◆ WORKING DATA:
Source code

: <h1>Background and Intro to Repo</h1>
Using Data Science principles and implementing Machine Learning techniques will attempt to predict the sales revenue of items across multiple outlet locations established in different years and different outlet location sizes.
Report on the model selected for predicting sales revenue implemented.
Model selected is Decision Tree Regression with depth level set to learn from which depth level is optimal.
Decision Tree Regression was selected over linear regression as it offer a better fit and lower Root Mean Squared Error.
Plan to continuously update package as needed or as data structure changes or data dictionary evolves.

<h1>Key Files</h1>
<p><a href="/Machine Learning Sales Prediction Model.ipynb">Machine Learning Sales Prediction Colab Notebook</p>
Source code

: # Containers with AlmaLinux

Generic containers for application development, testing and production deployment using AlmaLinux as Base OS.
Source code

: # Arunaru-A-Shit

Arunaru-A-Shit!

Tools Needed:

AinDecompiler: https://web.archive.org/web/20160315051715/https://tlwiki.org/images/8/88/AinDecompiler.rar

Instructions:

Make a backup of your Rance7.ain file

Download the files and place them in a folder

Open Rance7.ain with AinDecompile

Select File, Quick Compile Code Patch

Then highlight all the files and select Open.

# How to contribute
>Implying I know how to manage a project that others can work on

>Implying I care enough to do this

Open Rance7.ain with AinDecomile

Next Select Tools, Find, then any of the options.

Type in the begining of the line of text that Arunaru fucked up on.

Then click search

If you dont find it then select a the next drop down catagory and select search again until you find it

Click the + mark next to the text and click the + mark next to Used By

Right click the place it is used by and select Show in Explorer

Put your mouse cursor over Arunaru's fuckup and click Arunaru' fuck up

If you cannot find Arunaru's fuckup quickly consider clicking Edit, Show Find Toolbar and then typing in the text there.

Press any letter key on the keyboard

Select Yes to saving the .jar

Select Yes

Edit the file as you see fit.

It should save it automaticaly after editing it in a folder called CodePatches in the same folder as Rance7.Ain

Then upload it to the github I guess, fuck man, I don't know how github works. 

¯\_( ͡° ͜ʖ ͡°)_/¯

◆ WORK INSTRUCTION: Output the material above in full. Change nothing.

◆ THE COMPLETED TASK:
Source code

: <h1>Background and Intro to Repo</h1>
Using Data Science principles and implementing Machine Learning techniques will attempt to predict the sales revenue of items across multiple outlet locations established in different years and different outlet location sizes.
Report on the model selected for predicting sales revenue implemented.
Model selected is Decision Tree Regression with depth level set to learn from which depth level is optimal.
Decision Tree Regression was selected over linear regression as it offer a better fit and lower Root Mean Squared Error.
Plan to continuously update package as needed or as data structure changes or data dictionary evolves.

<h1>Key Files</h1>
<p><a href="/Machine Learning Sales Prediction Model.ipynb">Machine Learning Sales Prediction Colab Notebook</p>
Source code

: # Containers with AlmaLinux

Generic containers for application development, testing and production deployment using AlmaLinux as Base OS.
Source code

: # Arunaru-A-Shit

Arunaru-A-Shit!

Tools Needed:

AinDecompiler: https://web.archive.org/web/20160315051715/https://tlwiki.org/images/8/88/AinDecompiler.rar

Instructions:

Make a backup of your Rance7.ain file

Download the files and place them in a folder

Open Rance7.ain with AinDecompile

Select File, Quick Compile Code Patch

Then highlight all the files and select Open.

# How to contribute
>Implying I know how to manage a project that others can work on

>Implying I care enough to do this

Open Rance7.ain with AinDecomile

Next Select Tools, Find, then any of the options.

Type in the begining of the line of text that Arunaru fucked up on.

Then click search

If you dont find it then select a the next drop down catagory and select search again until you find it

Click the + mark next to the text and click the + mark next to Used By

Right click the place it is used by and select Show in Explorer

Put your mouse cursor over Arunaru's fuckup and click Arunaru' fuck up

If you cannot find Arunaru's fuckup quickly consider clicking Edit, Show Find Toolbar and then typing in the text there.

Press any letter key on the keyboard

Select Yes to saving the .jar

Select Yes

Edit the file as you see fit.

It should save it automaticaly after editing it in a folder called CodePatches in the same folder as Rance7.Ain

Then upload it to the github I guess, fuck man, I don't know how github works. 

¯\_( ͡° ͜ʖ ͡°)_/¯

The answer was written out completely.